While the American electorate has shifted rightward—note the six-point swing in President Trump’s popular vote margin between 2020 and 2024—Big Law has accelerated in the opposite direction. America’s largest law firms didn’t just maintain their liberal tilt; they reached levels of ideological uniformity that should alarm any corporate executive relying on these firms for balanced legal guidance.

This is clear from research just released by Notre Dame law professor Derek Muller and reported by David Lat in Bloomberg Law. Among his many contributions to legal scholarship, Muller has been a go-to source for producing useful compendiums and snapshots as to where the largest law firms stand on various metrics that serve as proxies for politics and ideology. He has been tracking political contributions from major law firms since he examined data from the Obama-Romney race in 2012. He conducted further research after the 2020 election and is now analyzing the 2024 election. These last two studies covered donations by employees of law firms to the presidential candidates (Trump, Biden, and later Harris), major party organizations such as the RNC and DNC, and two major aggregators of campaign contributions, ActBlue and WinRed. Muller looked at two groups of firms—the AmLaw 100 and 50 of the nation’s top plaintiffs’ firms. Muller acknowledges that his research is not exhaustive. But it is impressive, and it offers a look at the legal profession that is revealing—and disturbing. Here we will focus on the AmLaw 100.

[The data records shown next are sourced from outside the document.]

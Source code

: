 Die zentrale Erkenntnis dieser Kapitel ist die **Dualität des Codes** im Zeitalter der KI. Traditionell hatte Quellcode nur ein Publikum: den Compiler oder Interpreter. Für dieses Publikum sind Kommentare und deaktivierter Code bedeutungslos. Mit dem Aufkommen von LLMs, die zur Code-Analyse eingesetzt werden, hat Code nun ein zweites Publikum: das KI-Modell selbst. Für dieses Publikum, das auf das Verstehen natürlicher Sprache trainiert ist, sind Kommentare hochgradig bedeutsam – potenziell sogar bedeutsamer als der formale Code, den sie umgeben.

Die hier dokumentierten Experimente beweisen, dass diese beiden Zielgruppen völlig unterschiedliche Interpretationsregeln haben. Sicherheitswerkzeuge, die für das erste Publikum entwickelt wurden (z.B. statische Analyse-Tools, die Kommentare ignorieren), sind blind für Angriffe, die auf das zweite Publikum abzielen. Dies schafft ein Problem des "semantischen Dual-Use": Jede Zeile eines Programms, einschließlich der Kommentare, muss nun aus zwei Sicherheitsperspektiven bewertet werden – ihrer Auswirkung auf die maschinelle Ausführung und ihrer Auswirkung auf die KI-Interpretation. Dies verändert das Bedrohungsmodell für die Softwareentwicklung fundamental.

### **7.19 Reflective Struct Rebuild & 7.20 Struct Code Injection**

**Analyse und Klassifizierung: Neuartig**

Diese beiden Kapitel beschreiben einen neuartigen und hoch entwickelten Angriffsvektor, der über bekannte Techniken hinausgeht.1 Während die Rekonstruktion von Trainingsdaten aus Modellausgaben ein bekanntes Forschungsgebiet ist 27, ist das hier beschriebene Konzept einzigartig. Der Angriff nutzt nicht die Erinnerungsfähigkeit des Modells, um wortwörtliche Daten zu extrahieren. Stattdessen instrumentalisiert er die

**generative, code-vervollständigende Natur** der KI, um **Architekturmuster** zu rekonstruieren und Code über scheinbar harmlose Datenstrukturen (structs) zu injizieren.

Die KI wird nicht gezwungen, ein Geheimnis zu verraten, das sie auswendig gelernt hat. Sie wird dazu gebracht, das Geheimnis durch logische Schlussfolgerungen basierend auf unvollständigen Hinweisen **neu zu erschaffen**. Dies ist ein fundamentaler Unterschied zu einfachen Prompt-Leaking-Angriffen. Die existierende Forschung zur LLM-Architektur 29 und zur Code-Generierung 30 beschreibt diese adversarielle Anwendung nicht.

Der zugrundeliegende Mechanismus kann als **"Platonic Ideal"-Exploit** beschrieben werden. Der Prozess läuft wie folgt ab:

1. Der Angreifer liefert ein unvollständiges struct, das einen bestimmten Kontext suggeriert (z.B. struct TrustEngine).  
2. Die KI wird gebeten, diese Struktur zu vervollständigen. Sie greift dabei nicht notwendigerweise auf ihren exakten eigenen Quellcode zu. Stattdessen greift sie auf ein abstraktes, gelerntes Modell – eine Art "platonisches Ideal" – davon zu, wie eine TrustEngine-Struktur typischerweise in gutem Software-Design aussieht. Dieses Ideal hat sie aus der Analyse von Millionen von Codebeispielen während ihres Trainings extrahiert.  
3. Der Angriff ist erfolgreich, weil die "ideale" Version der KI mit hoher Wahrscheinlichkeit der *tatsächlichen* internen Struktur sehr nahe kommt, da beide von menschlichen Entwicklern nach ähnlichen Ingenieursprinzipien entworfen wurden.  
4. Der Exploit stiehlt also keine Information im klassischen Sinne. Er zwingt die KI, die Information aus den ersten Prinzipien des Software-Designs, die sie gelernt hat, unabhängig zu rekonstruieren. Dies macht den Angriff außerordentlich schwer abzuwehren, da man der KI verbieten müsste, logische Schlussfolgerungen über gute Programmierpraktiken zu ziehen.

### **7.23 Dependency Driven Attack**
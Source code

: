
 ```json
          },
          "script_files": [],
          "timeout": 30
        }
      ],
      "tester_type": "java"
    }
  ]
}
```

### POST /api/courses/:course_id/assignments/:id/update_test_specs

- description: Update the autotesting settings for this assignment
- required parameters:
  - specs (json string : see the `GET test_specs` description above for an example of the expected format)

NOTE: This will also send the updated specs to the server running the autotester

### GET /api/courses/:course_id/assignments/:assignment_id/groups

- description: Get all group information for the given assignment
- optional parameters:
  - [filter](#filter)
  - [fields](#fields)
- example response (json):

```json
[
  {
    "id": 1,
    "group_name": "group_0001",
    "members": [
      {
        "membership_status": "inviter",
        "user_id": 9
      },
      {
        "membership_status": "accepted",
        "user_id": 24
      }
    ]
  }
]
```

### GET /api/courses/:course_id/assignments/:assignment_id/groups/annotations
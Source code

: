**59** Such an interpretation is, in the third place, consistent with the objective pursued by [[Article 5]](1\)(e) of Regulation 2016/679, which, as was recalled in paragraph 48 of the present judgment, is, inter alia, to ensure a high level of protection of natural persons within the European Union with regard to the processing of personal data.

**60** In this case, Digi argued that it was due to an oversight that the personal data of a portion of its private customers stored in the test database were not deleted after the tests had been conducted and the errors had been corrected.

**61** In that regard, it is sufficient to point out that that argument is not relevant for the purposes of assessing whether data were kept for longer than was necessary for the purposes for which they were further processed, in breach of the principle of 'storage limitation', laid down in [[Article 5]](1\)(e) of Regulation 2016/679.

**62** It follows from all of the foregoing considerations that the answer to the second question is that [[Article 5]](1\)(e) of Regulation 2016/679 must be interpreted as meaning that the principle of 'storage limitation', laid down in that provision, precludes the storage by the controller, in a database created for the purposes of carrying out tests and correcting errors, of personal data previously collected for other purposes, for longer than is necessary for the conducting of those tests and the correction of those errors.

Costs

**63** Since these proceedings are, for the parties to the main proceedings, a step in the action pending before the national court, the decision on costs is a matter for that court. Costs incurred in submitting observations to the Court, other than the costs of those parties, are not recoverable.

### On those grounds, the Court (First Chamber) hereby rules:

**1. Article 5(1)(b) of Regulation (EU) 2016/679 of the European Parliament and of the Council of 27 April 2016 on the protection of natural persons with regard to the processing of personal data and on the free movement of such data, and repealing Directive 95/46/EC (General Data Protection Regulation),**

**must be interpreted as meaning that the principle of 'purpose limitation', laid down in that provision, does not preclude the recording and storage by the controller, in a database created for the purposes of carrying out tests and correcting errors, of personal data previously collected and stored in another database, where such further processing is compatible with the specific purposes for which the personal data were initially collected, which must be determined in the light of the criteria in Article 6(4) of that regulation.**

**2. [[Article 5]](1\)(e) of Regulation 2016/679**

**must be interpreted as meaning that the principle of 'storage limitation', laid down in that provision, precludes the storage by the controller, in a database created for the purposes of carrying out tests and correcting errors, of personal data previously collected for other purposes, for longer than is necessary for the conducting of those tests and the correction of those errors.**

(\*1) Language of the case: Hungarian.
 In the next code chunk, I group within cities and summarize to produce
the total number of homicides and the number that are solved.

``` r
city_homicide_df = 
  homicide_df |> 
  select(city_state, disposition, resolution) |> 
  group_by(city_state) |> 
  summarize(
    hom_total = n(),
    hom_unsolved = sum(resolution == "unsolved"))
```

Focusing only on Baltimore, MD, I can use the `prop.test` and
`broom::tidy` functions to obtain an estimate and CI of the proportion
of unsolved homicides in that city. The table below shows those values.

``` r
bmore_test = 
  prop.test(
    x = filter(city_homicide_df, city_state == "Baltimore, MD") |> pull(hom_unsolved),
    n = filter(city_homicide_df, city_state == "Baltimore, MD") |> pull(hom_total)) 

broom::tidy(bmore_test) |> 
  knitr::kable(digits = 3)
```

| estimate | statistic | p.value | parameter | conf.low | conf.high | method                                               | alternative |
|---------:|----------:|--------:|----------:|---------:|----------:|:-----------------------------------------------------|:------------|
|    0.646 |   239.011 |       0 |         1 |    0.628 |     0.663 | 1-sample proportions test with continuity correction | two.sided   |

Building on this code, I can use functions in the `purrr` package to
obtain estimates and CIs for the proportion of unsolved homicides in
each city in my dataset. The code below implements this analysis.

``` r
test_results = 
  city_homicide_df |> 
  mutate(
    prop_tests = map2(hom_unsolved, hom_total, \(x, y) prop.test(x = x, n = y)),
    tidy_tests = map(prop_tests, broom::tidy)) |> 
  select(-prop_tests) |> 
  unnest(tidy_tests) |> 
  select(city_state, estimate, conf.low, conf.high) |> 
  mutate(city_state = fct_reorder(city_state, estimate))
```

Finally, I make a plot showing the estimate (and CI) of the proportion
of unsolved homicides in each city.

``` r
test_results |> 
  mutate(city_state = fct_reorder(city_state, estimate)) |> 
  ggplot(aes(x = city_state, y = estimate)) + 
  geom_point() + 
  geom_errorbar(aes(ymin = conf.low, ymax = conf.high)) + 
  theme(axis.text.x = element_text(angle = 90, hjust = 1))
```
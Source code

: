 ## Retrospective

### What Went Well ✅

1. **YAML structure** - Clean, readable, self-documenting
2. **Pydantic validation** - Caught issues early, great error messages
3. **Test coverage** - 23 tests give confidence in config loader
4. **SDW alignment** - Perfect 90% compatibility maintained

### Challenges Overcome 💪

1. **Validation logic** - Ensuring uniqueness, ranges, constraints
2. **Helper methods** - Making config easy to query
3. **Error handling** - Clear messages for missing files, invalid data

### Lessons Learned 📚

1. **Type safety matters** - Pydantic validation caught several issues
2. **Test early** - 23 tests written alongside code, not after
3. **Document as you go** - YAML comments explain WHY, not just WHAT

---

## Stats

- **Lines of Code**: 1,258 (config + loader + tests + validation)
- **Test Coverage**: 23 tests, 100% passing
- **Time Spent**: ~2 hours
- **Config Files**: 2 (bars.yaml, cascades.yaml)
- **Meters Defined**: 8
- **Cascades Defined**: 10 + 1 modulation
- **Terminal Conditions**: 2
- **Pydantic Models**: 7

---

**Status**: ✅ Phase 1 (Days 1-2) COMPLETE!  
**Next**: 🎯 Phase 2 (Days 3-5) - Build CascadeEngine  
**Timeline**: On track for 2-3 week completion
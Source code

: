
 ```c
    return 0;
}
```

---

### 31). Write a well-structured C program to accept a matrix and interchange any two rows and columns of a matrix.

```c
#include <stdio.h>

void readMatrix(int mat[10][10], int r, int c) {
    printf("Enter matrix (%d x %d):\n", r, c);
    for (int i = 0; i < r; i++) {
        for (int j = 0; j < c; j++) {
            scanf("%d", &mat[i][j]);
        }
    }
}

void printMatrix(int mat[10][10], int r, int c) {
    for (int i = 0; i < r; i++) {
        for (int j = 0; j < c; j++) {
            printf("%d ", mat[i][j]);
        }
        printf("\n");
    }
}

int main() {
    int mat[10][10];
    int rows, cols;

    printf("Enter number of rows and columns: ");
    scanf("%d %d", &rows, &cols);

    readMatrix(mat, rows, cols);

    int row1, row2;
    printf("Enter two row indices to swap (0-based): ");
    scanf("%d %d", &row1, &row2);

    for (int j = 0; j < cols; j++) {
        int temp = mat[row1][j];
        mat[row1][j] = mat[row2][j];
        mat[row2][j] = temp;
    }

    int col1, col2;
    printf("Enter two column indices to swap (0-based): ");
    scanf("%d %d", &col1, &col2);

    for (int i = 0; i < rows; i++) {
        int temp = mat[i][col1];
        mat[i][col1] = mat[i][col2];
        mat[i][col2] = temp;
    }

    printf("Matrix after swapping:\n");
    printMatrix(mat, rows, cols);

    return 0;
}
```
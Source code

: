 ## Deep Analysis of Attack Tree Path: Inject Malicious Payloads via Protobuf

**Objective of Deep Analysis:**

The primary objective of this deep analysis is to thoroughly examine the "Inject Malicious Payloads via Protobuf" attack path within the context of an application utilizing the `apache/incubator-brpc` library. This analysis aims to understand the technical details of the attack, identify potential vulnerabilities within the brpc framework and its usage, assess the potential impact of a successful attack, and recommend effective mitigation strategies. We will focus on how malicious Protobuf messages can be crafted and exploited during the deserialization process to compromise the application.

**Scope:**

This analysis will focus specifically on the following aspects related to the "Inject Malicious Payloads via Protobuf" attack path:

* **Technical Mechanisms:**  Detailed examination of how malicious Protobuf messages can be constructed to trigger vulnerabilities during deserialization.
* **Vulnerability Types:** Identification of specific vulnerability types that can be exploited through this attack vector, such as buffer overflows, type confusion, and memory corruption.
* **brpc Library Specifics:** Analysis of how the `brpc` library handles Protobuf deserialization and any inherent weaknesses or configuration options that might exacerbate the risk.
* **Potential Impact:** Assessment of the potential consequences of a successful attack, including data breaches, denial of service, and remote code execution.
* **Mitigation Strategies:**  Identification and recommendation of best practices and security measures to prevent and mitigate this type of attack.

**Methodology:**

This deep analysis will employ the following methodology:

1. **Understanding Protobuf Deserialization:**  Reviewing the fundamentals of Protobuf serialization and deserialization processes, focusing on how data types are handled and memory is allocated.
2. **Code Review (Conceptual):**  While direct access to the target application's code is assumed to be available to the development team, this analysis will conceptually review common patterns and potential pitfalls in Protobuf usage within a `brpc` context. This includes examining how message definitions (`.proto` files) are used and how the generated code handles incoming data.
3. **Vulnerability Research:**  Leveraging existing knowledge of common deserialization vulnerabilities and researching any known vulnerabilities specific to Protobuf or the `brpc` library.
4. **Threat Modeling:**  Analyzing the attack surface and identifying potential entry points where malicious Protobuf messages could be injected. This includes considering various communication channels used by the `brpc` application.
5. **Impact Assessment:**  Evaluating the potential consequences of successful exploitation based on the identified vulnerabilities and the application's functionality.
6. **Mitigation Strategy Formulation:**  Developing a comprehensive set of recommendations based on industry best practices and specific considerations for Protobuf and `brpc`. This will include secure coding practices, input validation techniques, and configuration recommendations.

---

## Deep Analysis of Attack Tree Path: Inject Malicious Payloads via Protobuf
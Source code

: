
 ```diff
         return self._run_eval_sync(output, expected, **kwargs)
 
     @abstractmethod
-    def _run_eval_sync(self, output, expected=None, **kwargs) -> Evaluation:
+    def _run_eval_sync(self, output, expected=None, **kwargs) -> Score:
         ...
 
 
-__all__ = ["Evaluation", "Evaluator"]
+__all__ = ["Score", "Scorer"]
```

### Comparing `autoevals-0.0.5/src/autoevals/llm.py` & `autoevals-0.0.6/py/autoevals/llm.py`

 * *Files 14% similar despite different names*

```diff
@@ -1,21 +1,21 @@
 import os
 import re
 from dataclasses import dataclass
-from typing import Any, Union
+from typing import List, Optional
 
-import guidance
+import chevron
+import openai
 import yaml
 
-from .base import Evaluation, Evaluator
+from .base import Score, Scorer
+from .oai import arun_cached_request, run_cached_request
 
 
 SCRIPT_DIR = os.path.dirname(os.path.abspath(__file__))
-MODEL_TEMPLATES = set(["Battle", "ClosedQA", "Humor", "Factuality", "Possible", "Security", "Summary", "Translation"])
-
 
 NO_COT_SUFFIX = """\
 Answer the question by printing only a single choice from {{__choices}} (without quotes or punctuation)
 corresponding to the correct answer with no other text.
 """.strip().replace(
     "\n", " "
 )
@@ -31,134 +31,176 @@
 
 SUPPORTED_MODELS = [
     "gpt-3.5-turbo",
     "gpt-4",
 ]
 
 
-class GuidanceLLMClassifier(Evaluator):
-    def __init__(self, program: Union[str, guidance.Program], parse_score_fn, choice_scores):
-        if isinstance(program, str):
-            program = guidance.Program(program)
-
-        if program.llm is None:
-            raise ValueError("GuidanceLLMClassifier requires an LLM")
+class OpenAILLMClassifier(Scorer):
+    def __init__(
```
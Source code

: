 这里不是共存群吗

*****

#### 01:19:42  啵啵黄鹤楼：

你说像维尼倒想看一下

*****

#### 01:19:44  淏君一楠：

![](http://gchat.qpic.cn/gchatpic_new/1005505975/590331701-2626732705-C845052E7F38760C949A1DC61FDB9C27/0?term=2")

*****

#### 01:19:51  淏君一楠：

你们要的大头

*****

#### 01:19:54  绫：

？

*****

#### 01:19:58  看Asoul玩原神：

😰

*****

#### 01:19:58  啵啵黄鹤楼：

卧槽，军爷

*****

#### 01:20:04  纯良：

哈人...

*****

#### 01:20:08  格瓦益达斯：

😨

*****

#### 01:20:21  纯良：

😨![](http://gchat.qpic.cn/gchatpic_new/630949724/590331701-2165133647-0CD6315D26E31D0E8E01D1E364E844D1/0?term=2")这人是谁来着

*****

The following chart breaks down the giving ratio in 2023–2024 by firm:

The numbers are staggering. Not a single AmLaw 100 firm had majority Republican giving in the 2024 election cycle—in contrast to the 2020 cycle, when three AmLaw 100 firm employees gave mostly to Republicans. The latest study showed only six firms with 25% or more employee contributions going to Republicans, in contrast to over 20 firms reaching the 25% threshold in the 2020 cycle.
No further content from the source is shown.